Britain's Treasury chief George Osborne has announced the toughest cuts to public spending in decades and new tax rises in an emergency budget aimed at sharply reducing the country's record debts.
The government is hitting consumers with a rise in the broad-based tax on sales and services from 17.5 percent to 20 percent next year.
Osborne said he would impose a levy on banks to raise 2 billion pounds ($3 billion) a year and cut most government departments' budgets by 25 percent. The Chancellor of the Exchequer also announced he had secured an agreement from Queen Elizabeth II to accept a freeze on her support from taxpayers.
Unusually, Osborne announced no increase in taxes on alcohol, tobacco and fuel, and he repealed a high tax on cider.

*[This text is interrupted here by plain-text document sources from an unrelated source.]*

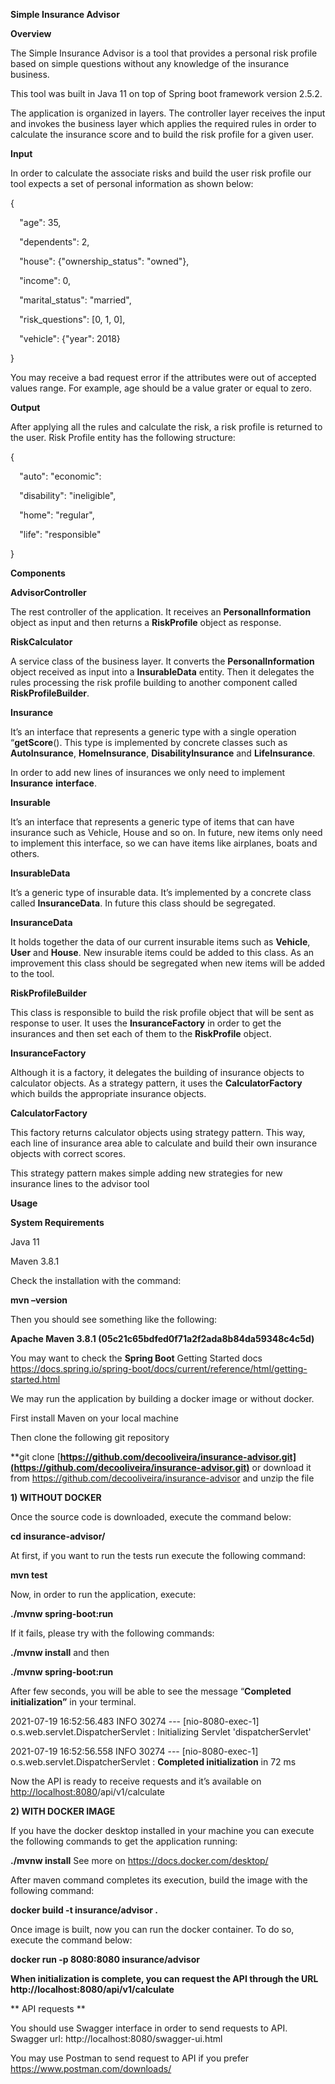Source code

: ﻿**Simple Insurance Advisor**


**Overview**

The Simple Insurance Advisor is a tool that provides a personal risk profile based on simple questions without any knowledge of the insurance business.

This tool was built in Java 11 on top of Spring boot framework version 2.5.2.

The application is organized in layers. The controller layer receives the input and invokes the business layer which applies the required rules in order to calculate the insurance score and to build the risk profile for a given user.



**Input**

In order to calculate the associate risks and build the user risk profile our tool expects a set of personal information as shown below:

{

`  `"age": 35,

`  `"dependents": 2,

`  `"house": {"ownership\_status": "owned"},

`  `"income": 0,

`  `"marital\_status": "married",

`  `"risk\_questions": [0, 1, 0],

`  `"vehicle": {"year": 2018}

}

You may receive a bad request error if the attributes were out of accepted values range. 
For example, age should be a value grater or equal to zero.

**Output**

After applying all the rules and calculate the risk, a risk profile is returned to the user. Risk Profile entity has the following structure:

{

`  `"auto": "economic":

`  `"disability": "ineligible",

`  `"home": "regular",

`  `"life": "responsible"

}

**Components**


**AdvisorController**

The rest controller of the application. It receives an **PersonalInformation** object as input and then returns a **RiskProfile** object as response.

**RiskCalculator**

A service class of the business layer. It converts the **PersonalInformation** object received as input into a **InsurableData** entity. Then it delegates the rules processing the risk profile building to another component called **RiskProfileBuilder**.

**Insurance**

It’s an interface that represents a generic type with a single operation “**getScore**(). This type is implemented by concrete classes such as **AutoInsurance**, **HomeInsurance**, **DisabilityInsurance** and **LifeInsurance**.

In order to add new lines of insurances we only need to implement **Insurance** **interface**.

**Insurable**

It’s an interface that represents a generic type of items that can have insurance such as Vehicle, House and so on. In future, new items only need to implement this interface, so we can have items like airplanes, boats and others.

**InsurableData**

It’s a generic type of insurable data. It’s implemented by a concrete class called **InsuranceData**. In future this class should be segregated.

**InsuranceData**

It holds together the data of our current insurable items such as **Vehicle**, **User** and **House**. New insurable items could be added to this class. As an improvement this class should be segregated when new items will be added to the tool.

**RiskProfileBuilder**

This class is responsible to build the risk profile object that will be sent as response to user. It uses the **InsuranceFactory** in order to get the insurances and then set each of them to the **RiskProfile** object.

**InsuranceFactory**

Although it is a factory, it delegates the building of insurance objects to calculator objects. As a strategy pattern, it uses the **CalculatorFactory** which builds the appropriate insurance objects.

**CalculatorFactory**

This factory returns calculator objects using strategy pattern. This way, each line of insurance area able to calculate and build their own insurance objects with correct scores.

This strategy pattern makes simple adding new strategies for new insurance lines to the advisor tool


**Usage**

**System Requirements**

Java 11

Maven 3.8.1

Check the installation with the command:

**mvn –version**

Then you should see something like the following:

**Apache Maven 3.8.1 (05c21c65bdfed0f71a2f2ada8b84da59348c4c5d)**


You may want to check the **Spring Boot** Getting Started docs
https://docs.spring.io/spring-boot/docs/current/reference/html/getting-started.html


We may run the application by building a docker image or without docker.

First install Maven on your local machine

Then clone the following git repository 

**git clone [**https://github.com/decooliveira/insurance-advisor.git](https://github.com/decooliveira/insurance-advisor.git)**
or download it from https://github.com/decooliveira/insurance-advisor and unzip the file

**1) WITHOUT DOCKER**

Once the source code is downloaded, execute the command below:

**cd insurance-advisor/**

At first, if you want to run the tests run execute the following command:

**mvn test**


Now, in order to run the application, execute:

**./mvnw spring-boot:run**

If it fails, please try with the following commands:

**./mvnw install**
and then

**./mvnw spring-boot:run**


After few seconds, you will be able to see the message “**Completed initialization”** in your terminal. 

2021-07-19 16:52:56.483  INFO 30274 --- [nio-8080-exec-1] o.s.web.servlet.DispatcherServlet        : Initializing Servlet 'dispatcherServlet'

2021-07-19 16:52:56.558  INFO 30274 --- [nio-8080-exec-1] o.s.web.servlet.DispatcherServlet        : **Completed initialization** in 72 ms


Now the API is ready to receive requests and it’s available on <http://localhost:8080>/api/v1/calculate


**2) WITH DOCKER IMAGE**

If you have the docker desktop installed in your machine you can execute the following commands to get the application running:

**./mvnw install**
See more on https://docs.docker.com/desktop/

After maven command completes its execution, build the image with the following command:

**docker build -t insurance/advisor .**

Once image is built, now you can run the docker container.  To do so, execute the command below:

**docker run -p 8080:8080 insurance/advisor**

**When initialization is complete, you can request the API through the URL http://localhost:8080/api/v1/calculate** 

** API requests **

You should use Swagger interface in order to send requests to API. Swagger url: http://localhost:8080/swagger-ui.html

You may use Postman to send request to API if you prefer https://www.postman.com/downloads/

Main points of the budget:
- Structural deficit set to be eliminated within five years
- Seventy-seven percent of this change will come through spending cuts and 23 percent through tax increases
- Welfare cuts worth 11 billion pounds (13 billion euros) by 2014-15, including child benefits frozen for three years, maximum limits for housing benefits and a tougher assessment for disability allowance
- Public sector workers facing a two-year pay freeze
- Government accelerating moves to raise the state pension age to 66
- Most government departments facing cuts of around 25 percent over four years, an overall figure of 17 billion pounds (20.4 billion euros) by 2014-15
- Payments to Queen Elizabeth II for carrying out royal duties to be frozen this year and subsequently facing a shake-up
- Value-added tax (VAT), a form of sales tax, to rise from 17.5 percent to 20 percent from January 2011
- Growth forecast lowered from 2.6 percent to 2.3 percent next year and set to rise back to 2.7 percent in 2014 and 2015
- In a joint move with France and Germany, government introducing a bank levy covering British banks and the British operations of foreign banks, which is expected to raise two billion pounds annually
- Unemployment expected to peak this year at 8.1 percent and then fall each year to reach 6.1 percent in 2015
- Link between basic state pension and earnings to be restored from April next year.